Statistics, in context, help tell stories
Statistics are important parts of telling stories, and they are what every journalist should understand to accomplish the important goal of painting a clear picture for the reader.
That is why they need to be communicated with a qualifier, so that they aren’t taken out of context.
The police are an important example of where statistics fluctuate a lot, which makes it even more important to put the stats into context. The information also needs to be taken with a grain of salt when reading.
Police statistics are an important aspect in shedding light on whether there is a problem in a community. They can also provide a view of when and where the problem most likely occurs. But some snapshots can be misleading.
For example, in the months leading up to a vehicle safety blitz in Merritt, the number of vehicle break-ins had substantially increased. In reading these numbers, it should be understood that an increase of 250 per cent could only be an increase of a couple break-ins.
A clearer picture is painted when taking the entire year’s number of break-ins into consideration.
Some members of the media use shocking stats to draw the readers’ attentions, rather than communicate the clearest picture.

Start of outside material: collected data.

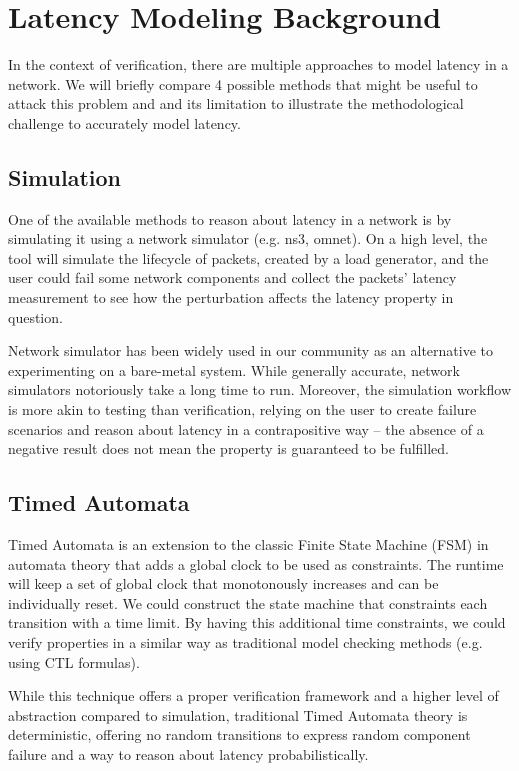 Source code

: \section{Latency Modeling Background}
In the context of verification, there are multiple approaches to model latency in a network.
We will briefly compare 4 possible methods that might be useful to attack this problem and 
and its limitation to illustrate the methodological challenge to accurately model latency.

\subsection{Simulation}
One of the available methods to reason about latency in a network is by simulating it 
using a network simulator (e.g. ns3, omnet).
On a high level, the tool will simulate the lifecycle of packets, created by a load generator, 
and the user could fail some network components and collect the packets' latency measurement 
to see how the perturbation affects the latency property in question.

Network simulator has been widely used in our community as an alternative to experimenting on 
a bare-metal system. 
While generally accurate, network simulators notoriously take a long time to run.
Moreover, the simulation workflow is more akin to testing than verification, relying on 
the user to create failure scenarios and reason about latency in a contrapositive way -- 
the absence of a negative result does not mean the property is guaranteed to be fulfilled.

\subsection{Timed Automata}
Timed Automata is an extension to the classic Finite State Machine (FSM) in automata theory that 
adds a global clock to be used as constraints. 
The runtime will keep a set of global clock that monotonously increases and can be individually 
reset.
We could construct the state machine that constraints each transition with a time limit. 
By having this additional time constraints, we could verify properties in a similar way 
as traditional model checking methods (e.g. using CTL formulas).

While this technique offers a proper verification framework and a higher level of abstraction 
compared to simulation, traditional Timed Automata theory is deterministic, offering no random 
transitions to express random component failure and a way to reason about latency probabilistically.

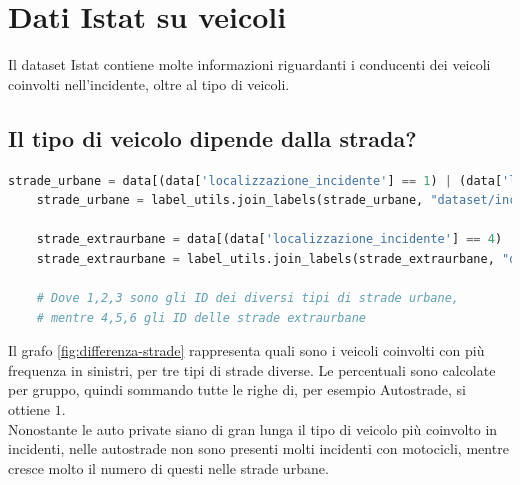 \documentclass[a4paper]{report}
\begin{document}
\section{Dati Istat su veicoli}

Il dataset Istat contiene molte informazioni riguardanti i conducenti dei veicoli coinvolti 
nell'incidente, oltre al tipo di veicoli.

\subsection{Il tipo di veicolo dipende dalla strada?}


\begin{lstlisting}[language=Python]
    strade_urbane = data[(data['localizzazione_incidente'] == 1) | (data['localizzazione_incidente'] == 2) | (data['localizzazione_incidente'] == 3)]['tipo_veicolo_a']
    strade_urbane = label_utils.join_labels(strade_urbane, "dataset/incidenti/Classificazioni/tipo_veicoli__b_.csv").value_counts(normalize=True).sort_index()

    strade_extraurbane = data[(data['localizzazione_incidente'] == 4) | (data['localizzazione_incidente'] == 5) | (data['localizzazione_incidente'] == 6)]['tipo_veicolo_a']
    strade_extraurbane = label_utils.join_labels(strade_extraurbane, "dataset/incidenti/Classificazioni/tipo_veicoli__b_.csv").value_counts(normalize=True).sort_index()

    # Dove 1,2,3 sono gli ID dei diversi tipi di strade urbane, 
    # mentre 4,5,6 gli ID delle strade extraurbane
\end{lstlisting}

Il grafo \ref{fig:differenza-strade} rappresenta quali sono i veicoli coinvolti con più frequenza 
in sinistri, per tre tipi di strade diverse. Le percentuali sono calcolate per gruppo, quindi sommando 
tutte le righe di, per esempio Autostrade, si ottiene $1$.\\
Nonostante le auto private siano di gran lunga il tipo di veicolo 
più coinvolto in incidenti, nelle autostrade non sono presenti molti incidenti con motocicli, 
mentre cresce molto il numero di questi nelle strade urbane.
\end{document}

Other times, the issue is the number of stats available for use are limited in scope, and should be qualified as much as possible.
Readers and journalists should also note that statistics could be manipulated to make a point stronger.

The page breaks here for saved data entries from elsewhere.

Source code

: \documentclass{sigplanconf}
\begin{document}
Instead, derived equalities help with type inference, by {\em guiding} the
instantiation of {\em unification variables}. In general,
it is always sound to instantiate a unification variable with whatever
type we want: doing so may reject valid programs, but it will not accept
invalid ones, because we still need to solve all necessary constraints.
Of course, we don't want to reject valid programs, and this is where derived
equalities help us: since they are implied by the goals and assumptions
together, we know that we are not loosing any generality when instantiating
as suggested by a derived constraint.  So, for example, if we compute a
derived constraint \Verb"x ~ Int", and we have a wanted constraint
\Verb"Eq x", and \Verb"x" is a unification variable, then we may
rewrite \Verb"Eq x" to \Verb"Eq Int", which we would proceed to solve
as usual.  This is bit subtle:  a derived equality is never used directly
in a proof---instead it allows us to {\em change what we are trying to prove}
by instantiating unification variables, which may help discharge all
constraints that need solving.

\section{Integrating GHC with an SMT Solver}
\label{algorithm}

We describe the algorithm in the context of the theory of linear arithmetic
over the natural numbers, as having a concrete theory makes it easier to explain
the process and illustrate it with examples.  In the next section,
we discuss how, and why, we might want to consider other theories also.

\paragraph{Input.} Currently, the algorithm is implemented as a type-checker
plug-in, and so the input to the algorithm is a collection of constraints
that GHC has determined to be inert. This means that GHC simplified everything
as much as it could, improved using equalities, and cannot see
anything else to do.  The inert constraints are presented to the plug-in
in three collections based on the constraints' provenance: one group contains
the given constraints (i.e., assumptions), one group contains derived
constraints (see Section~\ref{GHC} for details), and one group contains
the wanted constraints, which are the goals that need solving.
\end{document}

Mark Twain said, “There are three kinds of lies: lies, damn lies, and statistics.”
While stats can be used to say just about anything, they can also be extremely truthful.
A simple stat, when used effectively, can build more understanding than a 500-word article.
Rebecca Goldin, math professor at George Mason University said, “I would argue that statistics can tell us lots of useful things when used appropriately, and that the more the media does this for us, the more educated we can be as news consumers, and the better we will be at truly evaluating risk for ourselves and others.”